Andrew Stankus

Garth Ross, vice president for community engagement at the John F. Kennedy Center for the Performing Arts, will serve as the inaugural executive director of the Schwarzman Center, Yale announced on Wednesday evening.

Ross is a producer and director at the Kennedy Center, a hub of performing arts entertainment and education in Washington, D.C. After finishing his current season at the center, Ross will join Yale in April. As executive director, he will coordinate programming and oversee the center’s creative vision, according to the center’s donor Stephen A. Schwarzman ’69.

“What I’m really excited about … [is] this dual ability to, on the one hand, work with students and constituents across the Yale community to support all sorts of activities on a daily basis from meetings of clubs to studio-type experiences to rehearsals or performances, to also work with people collaboratively to produce large-scale interdisciplinary immersive events for nontheatrical space,” Ross told the News. “That’s what the Schwarzman Commons will be an incredible canvas for.”

Through advisory committees, Ross said he plans to channel the interests of the Yale community into what center presents but added that his vision for the programming is still nascent. At the Kennedy Center, he said that he drew upon the culture in Washington and current events in society to produce hip hop culture and skateboarding culture events.

In May 2015, Schwarzman donated $150 million — the second largest gift in the University’s history — to fund the creation of a cultural hub and center of student life at Commons, subsequently named the Schwarzman Center. The space, which is set to open in 2020, will house a dining hall, bistro, pub, performance spaces and meeting spaces for student groups.

“He’s clearly very creative, very visionary and very practical,” Schwarzman said. “He can recruit talent, he can structure performances and he got along with everybody at the center, including the public.”

Before joining the Kennedy Center, Ross performed as a part of the Vineyard Sound, an award-winning vocal group based in Martha’s Vineyard. He later moved to Washington, D.C., where he performed with the Metronomes, the Washington National Cathedral Choir of Men and Boys and as a solo singer-songwriter. He has opened for Dar Williams, Mary Gauthier and the Kennedys — all well-known folk artists.

At the Kennedy Center, Ross also served as the director of  the “Performing Arts for Everyone” initiative to expand access to performing arts for Washington residents and visitors. He now oversees the “Millenium Stage,” a daily and free performance series at the center. As the Schwarzman Center’s executive director, he will promote access to the center’s programming for the broader New Haven community.

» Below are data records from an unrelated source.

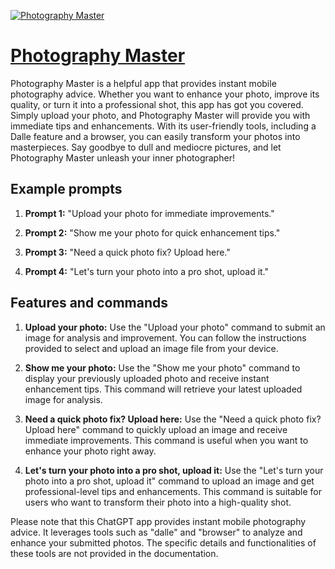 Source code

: [![Photography Master](https://files.oaiusercontent.com/file-StXdQ60tnZelXG8bqeMnrabO?se=2123-10-20T01%3A02%3A38Z&sp=r&sv=2021-08-06&sr=b&rscc=max-age%3D31536000%2C%20immutable&rscd=attachment%3B%20filename%3D6ec14a64-62c1-4c75-ac1a-bb262a26f9a2.png&sig=kShIfl2MN7GW3oEkZAbcW3AujYYFtzm%2BZ5xoBLMG8uY%3D)](https://chat.openai.com/g/g-J0PLNqeL8-photography-master)

# [Photography Master](https://chat.openai.com/g/g-J0PLNqeL8-photography-master)

Photography Master is a helpful app that provides instant mobile photography advice. Whether you want to enhance your photo, improve its quality, or turn it into a professional shot, this app has got you covered. Simply upload your photo, and Photography Master will provide you with immediate tips and enhancements. With its user-friendly tools, including a Dalle feature and a browser, you can easily transform your photos into masterpieces. Say goodbye to dull and mediocre pictures, and let Photography Master unleash your inner photographer!

## Example prompts

1. **Prompt 1:** "Upload your photo for immediate improvements."

2. **Prompt 2:** "Show me your photo for quick enhancement tips."

3. **Prompt 3:** "Need a quick photo fix? Upload here."

4. **Prompt 4:** "Let's turn your photo into a pro shot, upload it."

## Features and commands

1. **Upload your photo:** Use the "Upload your photo" command to submit an image for analysis and improvement. You can follow the instructions provided to select and upload an image file from your device.

2. **Show me your photo:** Use the "Show me your photo" command to display your previously uploaded photo and receive instant enhancement tips. This command will retrieve your latest uploaded image for analysis.

3. **Need a quick photo fix? Upload here:** Use the "Need a quick photo fix? Upload here" command to quickly upload an image and receive immediate improvements. This command is useful when you want to enhance your photo right away.

4. **Let's turn your photo into a pro shot, upload it:** Use the "Let's turn your photo into a pro shot, upload it" command to upload an image and get professional-level tips and enhancements. This command is suitable for users who want to transform their photo into a high-quality shot.

Please note that this ChatGPT app provides instant mobile photography advice. It leverages tools such as "dalle" and "browser" to analyze and enhance your submitted photos. The specific details and functionalities of these tools are not provided in the documentation. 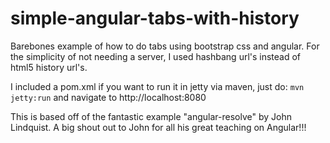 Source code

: simple-angular-tabs-with-history
================================

Barebones example of how to do tabs using bootstrap css and angular.  For the simplicity of 
not needing a server, I used hashbang url's instead of html5 history url's.

I included a pom.xml if you want to run it in jetty via maven, just do: `mvn jetty:run` and navigate to http://localhost:8080

This is based off of the fantastic example "angular-resolve" by John Lindquist.  A big shout out to John for all
his great teaching on Angular!!! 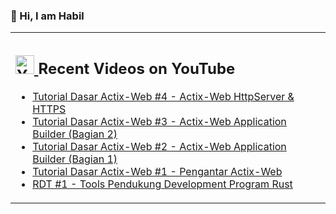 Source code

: ### 👋 Hi, I am Habil

<table><tr><td valign="top" width="50%">

## <a href="https://www.youtube.com/channel/UCBRxDSTfr2aJVODDh4WG_7g"><img src="https://cdn.worldvectorlogo.com/logos/youtube-icon.svg" title="YouTube ChannelDocker" alt="Youtube Channel" width="30"/> </a>   Recent Videos on YouTube      
 
<!-- YOUTUBE-VIDEOS-LIST:START -->
- [Tutorial Dasar Actix-Web #4 - Actix-Web HttpServer & HTTPS](https://www.youtube.com/watch?v=kg1OIOXONBc)
- [Tutorial Dasar Actix-Web #3 - Actix-Web Application Builder (Bagian 2)](https://www.youtube.com/watch?v=JJGHQRHbuDU)
- [Tutorial Dasar Actix-Web #2 - Actix-Web Application Builder (Bagian 1)](https://www.youtube.com/watch?v=DFotK0nZ6sY)
- [Tutorial Dasar Actix-Web #1 - Pengantar Actix-Web ](https://www.youtube.com/watch?v=eK-2eWKiQjI)
- [RDT #1 - Tools Pendukung Development Program Rust ](https://www.youtube.com/watch?v=BSWEKILkZDc)
<!-- YOUTUBE-VIDEOS-LIST:END --> 
</td></tr></table>
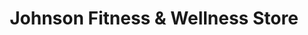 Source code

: ---
title: "Johnson Fitness & Wellness Store"
url: /edwardsville/johnson-fitness-and-wellness-store/
shop: sports
---
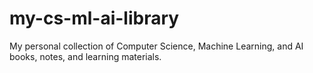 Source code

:# my-cs-ml-ai-library
My personal collection of Computer Science, Machine Learning, and AI books, notes, and learning materials.
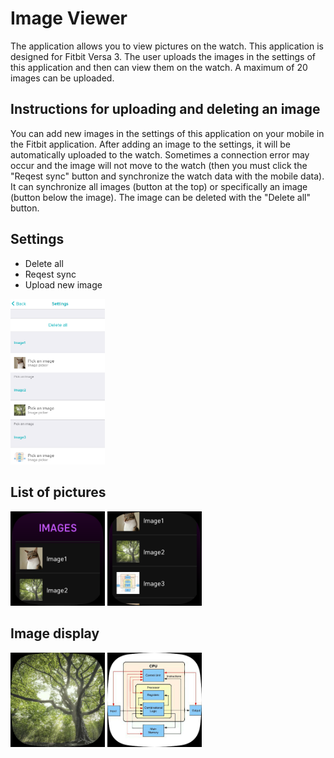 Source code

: # Image Viewer
The application allows you to view pictures on the watch. This application is designed for Fitbit Versa 3. The user uploads the images in the settings of this application and then can view them on the watch. A maximum of 20 images can be uploaded. 
## Instructions for uploading and deleting an image
You can add new images in the settings of this application on your mobile in the Fitbit application. After adding an image to the settings, it will be automatically uploaded to the watch. Sometimes a connection error may occur and the image will not move to the watch (then you must click the "Reqest sync" button and synchronize the watch data with the mobile data). It can synchronize all images (button at the top) or specifically an image (button below the image). The image can be deleted with the "Delete all" button.

## Settings
  * Delete all
  * Reqest sync
  * Upload new image
<div>
  <img src="./doc/img1.png" width="30%">
</div>

## List of pictures
<div>
  <img src="./doc/img2.png" width="30%">
  <img src="./doc/img4.png" width="30%">
</div>

## Image display
<div>
  <img src="./doc/img3.png" width="30%">
  <img src="./doc/img5.png" width="30%">
</div>
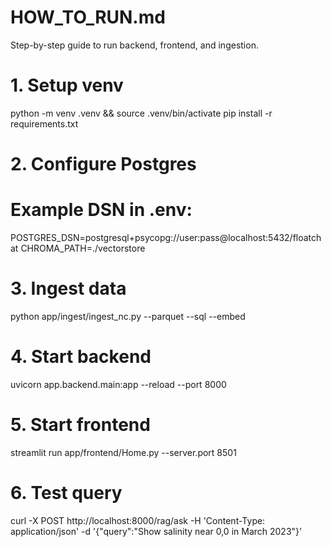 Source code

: # HOW_TO_RUN.md

Step-by-step guide to run backend, frontend, and ingestion.

# 1. Setup venv
python -m venv .venv && source .venv/bin/activate
pip install -r requirements.txt

# 2. Configure Postgres
# Example DSN in .env:
POSTGRES_DSN=postgresql+psycopg://user:pass@localhost:5432/floatchat
CHROMA_PATH=./vectorstore

# 3. Ingest data
python app/ingest/ingest_nc.py --parquet --sql --embed

# 4. Start backend
uvicorn app.backend.main:app --reload --port 8000

# 5. Start frontend
streamlit run app/frontend/Home.py --server.port 8501

# 6. Test query
curl -X POST http://localhost:8000/rag/ask -H 'Content-Type: application/json' -d '{"query":"Show salinity near 0,0 in March 2023"}'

“He gets what it’s going to take to have the Schwarzman Center become a home for everyone at Yale and also to involve edgy and interesting programming that helps develop its special appeal,” University President Peter Salovey told the News.

Salovey, who grew up listening to folk music, is a bass player in the group “Professors of Bluegrass.” He recalled with excitement that Ross had told him that he produced an event with Woody Guthrie and Pete Seeger — two of the best-known singer-songwriters in the history of American folk music.

In 2012, Ross brought together John Legend and the National Symphony Orchestra as part of an event to investigate what has changed since the release of Marvin Gaye’s album “What’s Going On.” The campaign, called “What’s Going On … Now,” encouraged young people to express their creative voices through art. Ross was also responsible for bringing a temporary skateboarding park to the Kennedy Center. In its opening weeks, the park attracted up to 1,000 visitors per day.

“He’s not afraid to fail,” said Salovey. “He’s not afraid to try something and see it be wildly popular and not afraid to see that it’s not. I think someone who is fearless in that way will keep students coming back.”

Vice President for Global Strategy Pericles Lewis chaired the committee that led a monthslong search to identify an executive director for the Schwarzman Center. In addition to the developing the center’s strategic vision, the online job listing for the position emphasized that the director will serve as a liaison to the center’s donor, Schwarzman himself.

Schwarzman is the CEO of Blackstone, the nation’s largest private equity firm.